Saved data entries
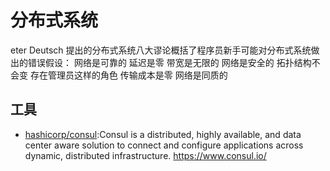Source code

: # 分布式系统



eter Deutsch 提出的分布式系统八大谬论概括了程序员新手可能对分布式系统做出的错误假设：
网络是可靠的
延迟是零
带宽是无限的
网络是安全的
拓扑结构不会变
存在管理员这样的角色
传输成本是零
网络是同质的


## 工具

* [hashicorp/consul](https://github.com/hashicorp/consul):Consul is a distributed, highly available, and data center aware solution to connect and configure applications across dynamic, distributed infrastructure. https://www.consul.io/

> _Problem description_:
Without the pictures, give all the records above again exactly.

> _Exercise response_:
Source code

: # 分布式系统



eter Deutsch 提出的分布式系统八大谬论概括了程序员新手可能对分布式系统做出的错误假设：
网络是可靠的
延迟是零
带宽是无限的
网络是安全的
拓扑结构不会变
存在管理员这样的角色
传输成本是零
网络是同质的


## 工具

* [hashicorp/consul](https://github.com/hashicorp/consul):Consul is a distributed, highly available, and data center aware solution to connect and configure applications across dynamic, distributed infrastructure. https://www.consul.io/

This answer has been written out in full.